### YOUR ASSIGNMENT
In the data below, find the line with "[hanx7](https://github.com/hanx7)" and the line with "An exploration of", then restate both and every line between them exactly, minus the pictures.

### WORKING DATA
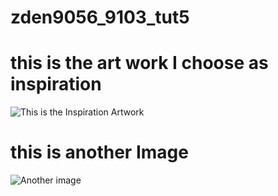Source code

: # zden9056_9103_tut5

# this is the art work I choose as inspiration


![This is the Inspiration Artwork](den9056_9103_tut5/assets/week8quiz.jpg "Inspiration Artworks")

# this is another Image
![Another image](assets/shiprock.avif "different image")


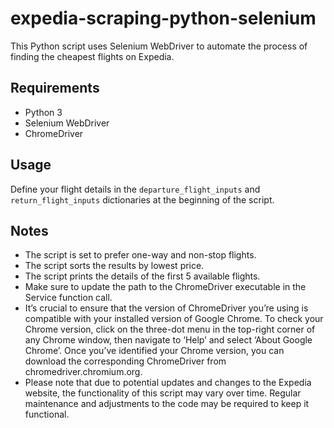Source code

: # expedia-scraping-python-selenium
This Python script uses Selenium WebDriver to automate the process of finding the cheapest flights on Expedia.

## Requirements
- Python 3
- Selenium WebDriver
- ChromeDriver
 
## Usage
Define your flight details in the `departure_flight_inputs` and `return_flight_inputs` dictionaries at the beginning of the script. 

## Notes
- The script is set to prefer one-way and non-stop flights.
- The script sorts the results by lowest price.
- The script prints the details of the first 5 available flights.
- Make sure to update the path to the ChromeDriver executable in the Service function call.
- It’s crucial to ensure that the version of ChromeDriver you’re using is compatible with your installed version of Google Chrome. To check your Chrome version, click on the three-dot menu in the top-right corner of any Chrome window, then navigate to ‘Help’ and select ‘About Google Chrome’. Once you’ve identified your Chrome version, you can download the corresponding ChromeDriver from chromedriver.chromium.org.
- Please note that due to potential updates and changes to the Expedia website, the functionality of this script may vary over time. Regular maintenance and adjustments to the code may be required to keep it functional.
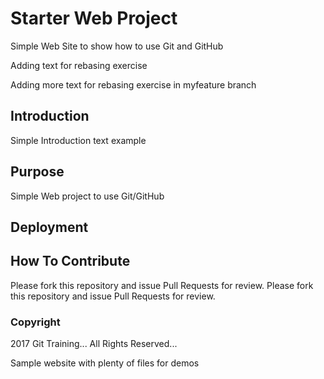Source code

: # Starter Web Project

Simple Web Site to show how to use Git and GitHub

Adding text for rebasing exercise

Adding more text for rebasing exercise in myfeature branch

## Introduction

Simple Introduction text example

## Purpose

Simple Web project to use Git/GitHub

## Deployment

## How To Contribute

Please fork this repository and issue Pull Requests for review.
Please fork this repository and issue Pull Requests for review.

### Copyright

2017 Git Training... All Rights Reserved...

Sample website with plenty of files for demos
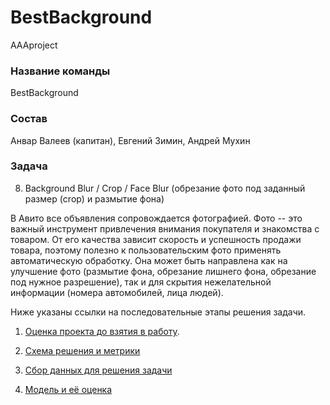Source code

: # BestBackground
AAAproject

### Название команды
BestBackground

### Состав
Анвар Валеев (капитан), Евгений Зимин, Андрей Мухин

### Задача
08.  Background Blur / Crop / Face Blur (обрезание фото под заданный размер (crop) и размытие фона)

В Авито все объявления сопровождается фотографией. Фото -- это важный инструмент привлечения внимания покупателя и знакомства с товаром. От его качества зависит скорость и успешность продажи товара, поэтому полезно к пользовательским фото применять автоматическую обработку. Она может быть направлена как на улучшение фото (размытие фона, обрезание лишнего фона, обрезание под нужное разрешение), так и для скрытия нежелательной информации (номера автомобилей, лица людей).

Ниже указаны ссылки на последовательные этапы решения задачи.

1. [Оценка проекта до взятия в работу](Before_work/Before_work.md).

2. [Схема решения и метрики](Roadmap_and_metrics/Roadmap_and_metrics.md)

3. [Сбор данных для решения задачи](Data_preprocessing/Get_data.md)

4. [Модель и её оценка](Model_and_evaluation/Model_and_evaluation.md)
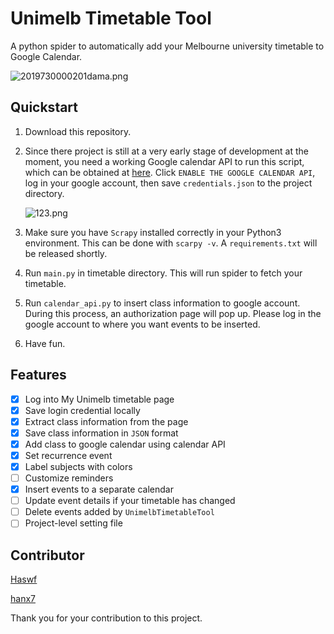# Unimelb Timetable Tool

A python spider to automatically add your Melbourne university timetable to Google Calendar. 

![2019730000201dama.png](https://i.loli.net/2019/07/29/5d3efcac87fb623378.png)

## Quickstart

1. Download this repository.

2. Since there project is still at a very early stage of development at the moment, you need a working Google calendar API to run this script, which can be obtained at [here](https://developers.google.com/calendar/quickstart/python). Click `ENABLE THE GOOGLE CALENDAR API`, log in your google account, then save `credentials.json` to the project directory.

   ![123.png](https://i.loli.net/2019/07/29/5d3efece91c4e24939.png)

3. Make sure you have `Scrapy` installed correctly in your Python3 environment. This can be done with `scarpy -v`. A `requirements.txt` will be released shortly.

4. Run `main.py` in timetable directory. This will run spider to fetch your timetable.

5. Run `calendar_api.py` to insert class information to google account. During this process, an authorization page will pop up. Please log in the google account to where you want events to be inserted.

6. Have fun.

## Features

- [x] Log into My Unimelb timetable page
- [x] Save login credential locally
- [x] Extract class information from the page
- [x] Save class information in `JSON` format
- [x] Add class to google calendar using calendar API
- [x] Set recurrence event
- [x] Label subjects with colors
- [ ] Customize reminders 
- [x] Insert events to a separate calendar
- [ ] Update event details if your timetable has changed
- [ ] Delete events added by `UnimelbTimetableTool`
- [ ] Project-level setting file
  
## Contributor

  [Haswf](https://github.com/Haswf)

  [hanx7](https://github.com/hanx7)

  Thank you for your contribution to this project.
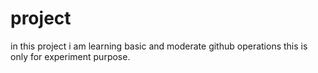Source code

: # project
in this project i am learning basic and moderate github operations this is only for experiment purpose.
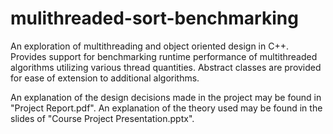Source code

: # mulithreaded-sort-benchmarking
An exploration of multithreading and object oriented design in C++.  Provides support for benchmarking runtime performance of multithreaded algorithms utilizing various thread quantities.  Abstract classes are provided for ease of extension to additional algorithms.

An explanation of the design decisions made in the project may be found in "Project Report.pdf".  An explanation of the theory used may be found in the slides of "Course Project Presentation.pptx".

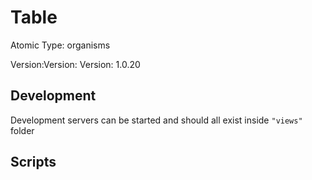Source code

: # Table

Atomic Type: organisms

Version:Version: Version: 1.0.20

## Development

Development servers can be started and should all exist inside `"views"` folder

## Scripts
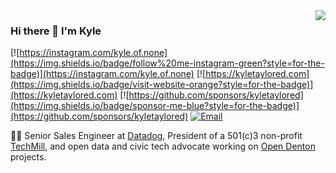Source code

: <img align='right' src="https://github-readme-stats.vercel.app/api?username=kyletaylored&show_icons=true&theme=blue-green">

### Hi there 👋  I'm Kyle

[![https://instagram.com/kyle.of.none](https://img.shields.io/badge/follow%20me-instagram-green?style=for-the-badge)](https://instagram.com/kyle.of.none)
[![https://kyletaylored.com](https://img.shields.io/badge/visit-website-orange?style=for-the-badge)](https://kyletaylored.com)
[![https://github.com/sponsors/kyletaylored](https://img.shields.io/badge/sponsor-me-blue?style=for-the-badge)](https://github.com/sponsors/kyletaylored)
[![Email](https://img.shields.io/static/v1?label=email&message=me&color=red&logo=gmail&style=for-the-badge&logoColor=white)](mailto:hey@kyletaylored.com)

👨‍💻 Senior Sales Engineer at [Datadog](https://www.datadoghq.com/), President of a 501(c)3 non-profit [TechMill](https://techmill.co/), and open data and civic tech advocate working on [Open Denton](https://github.com/opendenton) projects.

<!--
**kyletaylored/kyletaylored** is a ✨ _special_ ✨ repository because its `README.md` (this file) appears on your GitHub profile.

Here are some ideas to get you started:

- 🔭 I’m currently working on ...
- 🌱 I’m currently learning ...
- 👯 I’m looking to collaborate on ...
- 🤔 I’m looking for help with ...
- 💬 Ask me about ...
- 📫 How to reach me: ...
- 😄 Pronouns: ...
- ⚡ Fun fact: ...
-->
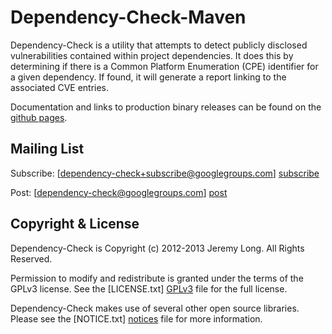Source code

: Dependency-Check-Maven
=========

Dependency-Check is a utility that attempts to detect publicly disclosed vulnerabilities contained within project dependencies. It does this by determining if there is a Common Platform Enumeration (CPE) identifier for a given dependency. If found, it will generate a report linking to the associated CVE entries.

Documentation and links to production binary releases can be found on the [github pages](http://jeremylong.github.io/DependencyCheck/dependency-check-maven/usage.html).

Mailing List
-

Subscribe: [dependency-check+subscribe@googlegroups.com] [subscribe]

Post: [dependency-check@googlegroups.com] [post]

Copyright & License
-

Dependency-Check is Copyright (c) 2012-2013 Jeremy Long. All Rights Reserved.

Permission to modify and redistribute is granted under the terms of the GPLv3 license. See the [LICENSE.txt] [GPLv3] file for the full license.

Dependency-Check makes use of several other open source libraries. Please see the [NOTICE.txt] [notices] file for more information.


  [subscribe]: mailto:dependency-check+subscribe@googlegroups.com
  [post]: mailto:dependency-check@googlegroups.com
  [GPLv3]: https://github.com/jeremylong/DependencyCheck/blob/master/LICENSE.txt
  [notices]: https://github.com/jeremylong/DependencyCheck/blob/master/NOTICES.txt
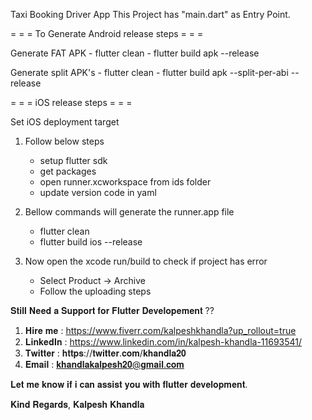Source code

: Taxi Booking Driver  App 
This Project has "main.dart" as Entry Point. 


= = = To Generate Android release steps = = =

Generate FAT APK
    - flutter clean
    - flutter build apk --release

Generate split APK's
    - flutter clean
    - flutter build apk --split-per-abi --release 

= = = iOS release steps = = =

Set iOS deployment target

1. Follow below steps
    - setup flutter sdk
    - get packages
    - open runner.xcworkspace from ids folder
    - update version code in yaml

2. Bellow commands will generate the runner.app file
    - flutter clean
    - flutter build ios --release

3. Now open the xcode run/build to check if project has error
    - Select Product -> Archive
   - Follow the uploading steps



𝐒𝐭𝐢𝐥𝐥 𝐍𝐞𝐞𝐝 𝐚 𝐒𝐮𝐩𝐩𝐨𝐫𝐭 𝐟𝐨𝐫 𝐅𝐥𝐮𝐭𝐭𝐞𝐫 𝐃𝐞𝐯𝐞𝐥𝐨𝐩𝐞𝐦𝐞𝐧𝐭 ??

1. 𝐇𝐢𝐫𝐞 𝐦𝐞 : https://www.fiverr.com/kalpeshkhandla?up_rollout=true
2. 𝐋𝐢𝐧𝐤𝐞𝐝𝐈𝐧 : https://www.linkedin.com/in/kalpesh-khandla-11693541/
3. 𝐓𝐰𝐢𝐭𝐭𝐞𝐫  : 𝐡𝐭𝐭𝐩𝐬://𝐭𝐰𝐢𝐭𝐭𝐞𝐫.𝐜𝐨𝐦/𝐤𝐡𝐚𝐧𝐝𝐥𝐚𝟐𝟎 
4. 𝐄𝐦𝐚𝐢𝐥   : 𝐤𝐡𝐚𝐧𝐝𝐥𝐚𝐤𝐚𝐥𝐩𝐞𝐬𝐡𝟐𝟎@𝐠𝐦𝐚𝐢𝐥.𝐜𝐨𝐦


𝐋𝐞𝐭 𝐦𝐞 𝐤𝐧𝐨𝐰 𝐢𝐟 𝐢 𝐜𝐚𝐧 𝐚𝐬𝐬𝐢𝐬𝐭 𝐲𝐨𝐮 𝐰𝐢𝐭𝐡 𝐟𝐥𝐮𝐭𝐭𝐞𝐫 𝐝𝐞𝐯𝐞𝐥𝐨𝐩𝐦𝐞𝐧𝐭.

  𝐊𝐢𝐧𝐝 𝐑𝐞𝐠𝐚𝐫𝐝𝐬,
  𝐊𝐚𝐥𝐩𝐞𝐬𝐡 𝐊𝐡𝐚𝐧𝐝𝐥𝐚
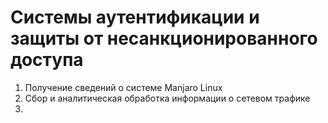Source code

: # Системы аутентификации и защиты от несанкционированного доступа

1. Получение сведений о системе Manjaro Linux
2. Сбор и аналитическая обработка информации о сетевом трафике
3. 
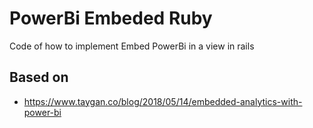 # PowerBi Embeded Ruby

Code of how to implement Embed PowerBi in a view in rails

## Based on
- https://www.taygan.co/blog/2018/05/14/embedded-analytics-with-power-bi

### TASK RESPONSE
  [hanx7](https://github.com/hanx7)

  Thank you for your contribution to this project.
Source code

: # project
in this project i am learning basic and moderate github operations this is only for experiment purpose.
Source code

: # mulithreaded-sort-benchmarking
An exploration of multithreading and object oriented design in C++.  Provides support for benchmarking runtime performance of multithreaded algorithms utilizing various thread quantities.  Abstract classes are provided for ease of extension to additional algorithms.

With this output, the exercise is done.